Arte, immaginazione e moltitudine

Angelo Guglielmi

Leggo una interessante lettera di Toni Negri a Giorgio Agamben che mi spinge a riassumerne il senso pur vergognosamente impoverendolo. Il tema: il postmoderno è il mercato, come superarlo e «uscire dalla macchina del mercato»? Toni Negri premette che per i veri rivoluzionari, e per tale lui si pone, l’essere non è un davanzale sporto sul vuoto e che dunque, contro quel che sostiene Heidegger, l’essere «non soffre la vertigine del vuoto ma quella dell’avanti, del futuro, di quel che ancora non è». A riscontro afferma che non è con la ragione della dialettica, «con l’esaltazione eroica della ragione» che potremo uscire dal mondo orrendo in cui, per nostra colpa, ci siamo imprigionati, ma con l’immaginazione. L’immaginazione è la potenza dell’essere, «una specie di ragione concreta e sottile che attraversa il turbamento e la paura» e ci consente «di ricominciare a provare sentimenti gioiosi e sensi aperti».

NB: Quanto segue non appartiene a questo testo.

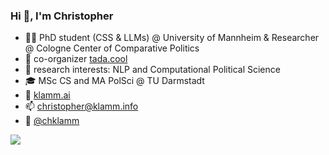 ### Hi 👋, I'm Christopher

- 👨‍🔬 PhD student (CSS & LLMs) @ University of Mannheim & Researcher @ Cologne Center of Comparative Politics
- 🚀 co-organizer [tada.cool](http://tada.cool)
- 🤗 research interests: NLP and Computational Political Science
- 🎓 MSc CS and MA PolSci @ TU Darmstadt
- 👀 [klamm.ai](https://chkla.github.io/gitPage/)
- 📫 christopher@klamm.info
- 🐤 [@chklamm](https://twitter.com/chklamm)

![](https://img.shields.io/badge/dynamic/json?logo=github&label=GitHub%20Stars&style=for-the-badge&query=%24.stars&url=https://api.github-star-counter.workers.dev/user/chkla)
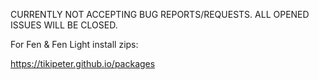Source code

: CURRENTLY NOT ACCEPTING BUG REPORTS/REQUESTS. ALL OPENED ISSUES WILL BE CLOSED.

For Fen & Fen Light install zips:

https://tikipeter.github.io/packages
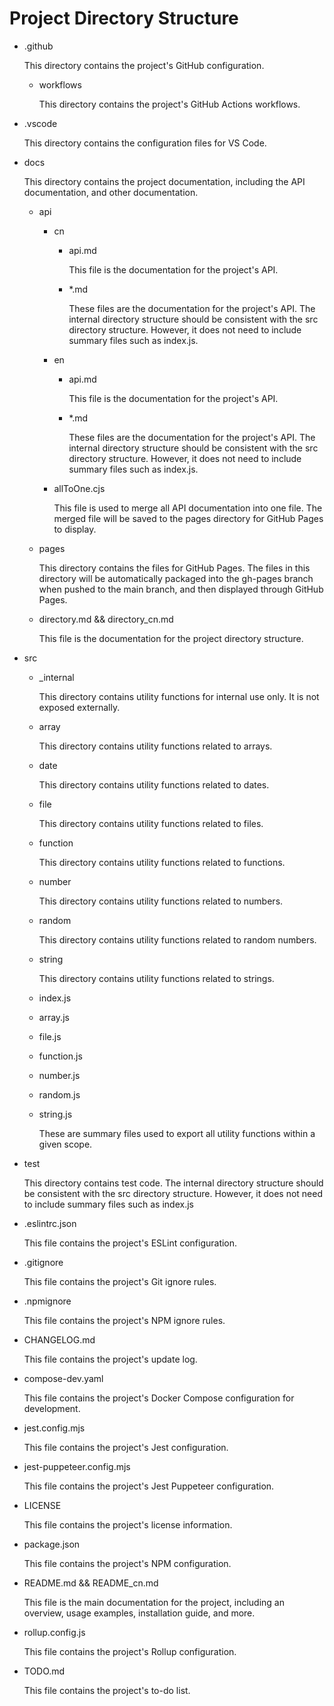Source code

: # Project Directory Structure

-   .github

    This directory contains the project's GitHub configuration.

    -   workflows

        This directory contains the project's GitHub Actions workflows.

-   .vscode

    This directory contains the configuration files for VS Code.

-   docs

    This directory contains the project documentation, including the API documentation, and other documentation.

    -   api

        -   cn

            -   api.md

                This file is the documentation for the project's API.

            -   \*.md

                These files are the documentation for the project's API. The internal directory structure should be consistent with the src directory structure. However, it does not need to include summary files such as index.js.

        -   en

            -   api.md

                This file is the documentation for the project's API.

            -   \*.md

                These files are the documentation for the project's API. The internal directory structure should be consistent with the src directory structure. However, it does not need to include summary files such as index.js.

        -   allToOne.cjs

            This file is used to merge all API documentation into one file. The merged file will be saved to the pages directory for GitHub Pages to display.

    -   pages

        This directory contains the files for GitHub Pages. The files in this directory will be automatically packaged into the gh-pages branch when pushed to the main branch, and then displayed through GitHub Pages.

    -   directory.md && directory_cn.md

        This file is the documentation for the project directory structure.

-   src

    -   \_internal

        This directory contains utility functions for internal use only. It is not exposed externally.

    -   array

        This directory contains utility functions related to arrays.

    -   date

        This directory contains utility functions related to dates.

    -   file

        This directory contains utility functions related to files.

    -   function

        This directory contains utility functions related to functions.

    -   number

        This directory contains utility functions related to numbers.

    -   random

        This directory contains utility functions related to random numbers.

    -   string

        This directory contains utility functions related to strings.

    -   index.js
    -   array.js
    -   file.js
    -   function.js
    -   number.js
    -   random.js
    -   string.js

        These are summary files used to export all utility functions within a given scope.

-   test

    This directory contains test code. The internal directory structure should be consistent with the src directory structure. However, it does not need to include summary files such as index.js

-   .eslintrc.json

    This file contains the project's ESLint configuration.

-   .gitignore

    This file contains the project's Git ignore rules.

-   .npmignore

    This file contains the project's NPM ignore rules.

-   CHANGELOG.md

    This file contains the project's update log.

-   compose-dev.yaml

    This file contains the project's Docker Compose configuration for development.

-   jest.config.mjs

    This file contains the project's Jest configuration.

-   jest-puppeteer.config.mjs

    This file contains the project's Jest Puppeteer configuration.

-   LICENSE

    This file contains the project's license information.

-   package.json

    This file contains the project's NPM configuration.

-   README.md && README_cn.md

    This file is the main documentation for the project, including an overview, usage examples, installation guide, and more.

-   rollup.config.js

    This file contains the project's Rollup configuration.

-   TODO.md

    This file contains the project's to-do list.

La riappropriazione della libertà e l’uscita dal postmoderno può realizzarsi, reitera Negri, non con «l’insurrezione del senso, ma con la potenza che l’ontologia del profondo produce». Una potenza che «non nomina solo ma divide l’essere e in questa differenza tra il dar nome e il discriminare l’essere sta il passaggio dalla teoria all’etica». Oltrepassare il sublime è uscire dalla macchina del mercato. E qui Negri sfida la comprensione del lettore e a far luce sul suo pensiero evoca la pittura astratta, che allungando (e intrecciando) una serie di fili al di là di ogni coerenza logica costruisce «forme essenziali e progetti innovativi dell’immaginazione» creando un nuovo mondo potente. «La pittura astratta è parabola del sempre nuovo rincorrersi dell’essere, del vuoto e della potenza».

L’opera astratta (e comunque l’opera d’arte) in quanto prodotto del singolo è esposta al sequestro da parte del mercato. È un destino inaccettabile e a salvarci interviene la riproducibilità. «La riproducibilità – proposta per primo da Benjamin – non è volgare, ma costituisce un'esperienza etica decretando la nullità esistenziale del mercato», l’estensione (all’infinito) del diritto di proprietà o, meglio, la sua cancellazione. «L’arte è l’antimercato in quanto pone la moltitudine delle singolarità contro l’unicità ridotta a prezzo».

È ingenuo vedere in questa riflessione di Toni Negri (che di tutto è sospettabile tranne che di ingenuità) il suggerimento a seguire (tout court) questo stesso percorso (appartenente allo sviluppo dell’ontologia) per uscire dalle strettoie politiche in cui oggi siamo impigliati (non solo l’Italia in particolare ma il mondo). L’esercizio della pratica politica non coincide con l’esercizio della pratica artistica.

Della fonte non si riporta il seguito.